Top of DATA FOR PROCESSING
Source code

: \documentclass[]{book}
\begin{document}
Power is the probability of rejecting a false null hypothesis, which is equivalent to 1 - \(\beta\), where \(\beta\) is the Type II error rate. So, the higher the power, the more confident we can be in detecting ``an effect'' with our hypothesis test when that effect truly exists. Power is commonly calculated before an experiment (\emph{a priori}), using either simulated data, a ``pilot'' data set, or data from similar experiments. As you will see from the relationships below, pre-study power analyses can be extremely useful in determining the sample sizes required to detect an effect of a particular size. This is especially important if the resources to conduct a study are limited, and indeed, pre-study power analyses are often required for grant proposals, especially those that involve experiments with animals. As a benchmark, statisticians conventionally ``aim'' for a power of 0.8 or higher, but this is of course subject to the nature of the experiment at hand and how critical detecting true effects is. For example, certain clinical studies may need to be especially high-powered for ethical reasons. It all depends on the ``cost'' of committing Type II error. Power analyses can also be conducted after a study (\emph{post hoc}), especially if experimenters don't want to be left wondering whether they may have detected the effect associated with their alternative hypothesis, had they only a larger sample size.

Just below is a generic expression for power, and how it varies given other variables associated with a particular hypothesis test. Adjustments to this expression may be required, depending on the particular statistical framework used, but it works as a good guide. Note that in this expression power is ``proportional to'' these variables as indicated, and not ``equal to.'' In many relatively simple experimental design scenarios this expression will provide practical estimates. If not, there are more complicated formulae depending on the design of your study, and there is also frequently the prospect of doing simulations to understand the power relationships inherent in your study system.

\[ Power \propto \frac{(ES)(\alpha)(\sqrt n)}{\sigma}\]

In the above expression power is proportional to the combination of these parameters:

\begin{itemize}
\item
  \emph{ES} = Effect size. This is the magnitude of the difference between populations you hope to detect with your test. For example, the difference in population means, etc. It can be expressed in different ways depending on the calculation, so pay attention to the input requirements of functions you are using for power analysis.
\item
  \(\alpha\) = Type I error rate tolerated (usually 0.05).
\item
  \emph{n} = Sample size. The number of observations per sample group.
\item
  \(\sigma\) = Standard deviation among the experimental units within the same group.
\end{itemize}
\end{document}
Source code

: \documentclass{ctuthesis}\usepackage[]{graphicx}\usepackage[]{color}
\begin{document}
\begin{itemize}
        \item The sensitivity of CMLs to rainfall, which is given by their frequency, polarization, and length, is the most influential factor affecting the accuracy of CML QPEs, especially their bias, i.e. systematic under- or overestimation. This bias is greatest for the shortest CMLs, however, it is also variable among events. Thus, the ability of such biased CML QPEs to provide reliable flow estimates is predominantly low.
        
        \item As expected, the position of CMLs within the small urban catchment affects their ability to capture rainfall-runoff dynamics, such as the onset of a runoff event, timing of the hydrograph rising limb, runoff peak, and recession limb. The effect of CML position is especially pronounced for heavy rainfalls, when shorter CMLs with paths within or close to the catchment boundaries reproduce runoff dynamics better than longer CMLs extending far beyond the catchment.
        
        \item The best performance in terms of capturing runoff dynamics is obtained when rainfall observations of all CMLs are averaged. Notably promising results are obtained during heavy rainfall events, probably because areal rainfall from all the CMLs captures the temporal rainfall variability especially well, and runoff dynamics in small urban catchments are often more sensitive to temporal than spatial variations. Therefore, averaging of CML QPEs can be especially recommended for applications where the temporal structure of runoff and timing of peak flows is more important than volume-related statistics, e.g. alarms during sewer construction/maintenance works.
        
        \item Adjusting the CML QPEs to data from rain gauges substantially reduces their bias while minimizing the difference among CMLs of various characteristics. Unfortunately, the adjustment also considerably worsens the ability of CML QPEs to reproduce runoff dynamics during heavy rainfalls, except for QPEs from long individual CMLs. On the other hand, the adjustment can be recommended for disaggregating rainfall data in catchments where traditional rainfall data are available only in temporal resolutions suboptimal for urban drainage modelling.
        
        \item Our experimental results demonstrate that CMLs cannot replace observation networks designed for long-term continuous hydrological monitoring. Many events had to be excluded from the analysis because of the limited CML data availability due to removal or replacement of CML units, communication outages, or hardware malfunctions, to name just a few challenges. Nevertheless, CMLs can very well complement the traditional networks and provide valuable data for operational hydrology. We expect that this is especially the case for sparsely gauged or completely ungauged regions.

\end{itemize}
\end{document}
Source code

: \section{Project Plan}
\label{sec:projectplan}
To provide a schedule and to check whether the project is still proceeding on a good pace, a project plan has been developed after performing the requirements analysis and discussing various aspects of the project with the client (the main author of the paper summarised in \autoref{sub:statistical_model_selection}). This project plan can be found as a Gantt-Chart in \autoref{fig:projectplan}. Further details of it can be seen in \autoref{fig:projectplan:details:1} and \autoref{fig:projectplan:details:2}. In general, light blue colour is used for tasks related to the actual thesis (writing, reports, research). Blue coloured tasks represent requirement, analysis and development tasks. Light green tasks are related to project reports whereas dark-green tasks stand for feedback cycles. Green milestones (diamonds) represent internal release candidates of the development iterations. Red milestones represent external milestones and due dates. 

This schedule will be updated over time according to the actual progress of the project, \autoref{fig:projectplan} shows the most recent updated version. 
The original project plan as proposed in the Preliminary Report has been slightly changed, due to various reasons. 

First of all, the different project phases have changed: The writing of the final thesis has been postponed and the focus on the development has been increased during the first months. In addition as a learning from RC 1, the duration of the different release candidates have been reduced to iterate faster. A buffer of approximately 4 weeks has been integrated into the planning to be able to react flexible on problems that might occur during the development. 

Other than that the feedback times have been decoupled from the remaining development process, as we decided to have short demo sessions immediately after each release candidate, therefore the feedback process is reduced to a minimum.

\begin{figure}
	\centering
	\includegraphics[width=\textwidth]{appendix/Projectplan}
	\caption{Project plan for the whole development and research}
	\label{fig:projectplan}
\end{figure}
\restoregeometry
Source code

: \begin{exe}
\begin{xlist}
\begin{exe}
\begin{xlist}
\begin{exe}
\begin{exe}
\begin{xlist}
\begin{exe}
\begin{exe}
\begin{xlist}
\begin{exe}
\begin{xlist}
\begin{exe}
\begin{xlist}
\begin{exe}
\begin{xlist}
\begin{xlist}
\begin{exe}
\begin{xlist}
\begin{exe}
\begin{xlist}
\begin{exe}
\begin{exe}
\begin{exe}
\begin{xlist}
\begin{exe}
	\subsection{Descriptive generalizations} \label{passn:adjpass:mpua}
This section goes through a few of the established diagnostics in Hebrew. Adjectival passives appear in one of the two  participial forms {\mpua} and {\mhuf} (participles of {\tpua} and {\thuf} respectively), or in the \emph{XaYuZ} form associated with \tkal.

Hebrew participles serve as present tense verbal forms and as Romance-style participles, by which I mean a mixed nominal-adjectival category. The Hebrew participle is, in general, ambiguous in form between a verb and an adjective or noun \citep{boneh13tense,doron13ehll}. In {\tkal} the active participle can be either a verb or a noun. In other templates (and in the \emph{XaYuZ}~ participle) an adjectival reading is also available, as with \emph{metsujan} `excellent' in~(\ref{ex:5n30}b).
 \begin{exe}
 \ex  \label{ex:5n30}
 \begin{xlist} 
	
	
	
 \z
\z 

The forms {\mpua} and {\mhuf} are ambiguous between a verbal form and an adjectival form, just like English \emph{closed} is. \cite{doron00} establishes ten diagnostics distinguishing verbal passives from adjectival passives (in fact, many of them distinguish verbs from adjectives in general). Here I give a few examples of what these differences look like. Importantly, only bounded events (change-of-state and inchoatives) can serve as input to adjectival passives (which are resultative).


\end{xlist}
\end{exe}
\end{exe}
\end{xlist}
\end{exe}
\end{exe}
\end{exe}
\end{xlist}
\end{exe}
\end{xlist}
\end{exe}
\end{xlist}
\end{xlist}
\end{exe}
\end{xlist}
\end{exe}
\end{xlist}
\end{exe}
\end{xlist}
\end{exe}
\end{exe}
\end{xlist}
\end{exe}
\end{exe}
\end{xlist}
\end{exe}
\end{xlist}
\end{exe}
Bottom of DATA FOR PROCESSING
WHAT TO WORK ON:
Write down, word for word, the lines above from the one containing "the same group." through the one containing "is predominantly low.", both ends included.

ANSWER SECTION:
  \(\sigma\) = Standard deviation among the experimental units within the same group.
\end{itemize}
\end{document}
Source code

: \documentclass{ctuthesis}\usepackage[]{graphicx}\usepackage[]{color}
\begin{document}
\begin{itemize}
        \item The sensitivity of CMLs to rainfall, which is given by their frequency, polarization, and length, is the most influential factor affecting the accuracy of CML QPEs, especially their bias, i.e. systematic under- or overestimation. This bias is greatest for the shortest CMLs, however, it is also variable among events. Thus, the ability of such biased CML QPEs to provide reliable flow estimates is predominantly low.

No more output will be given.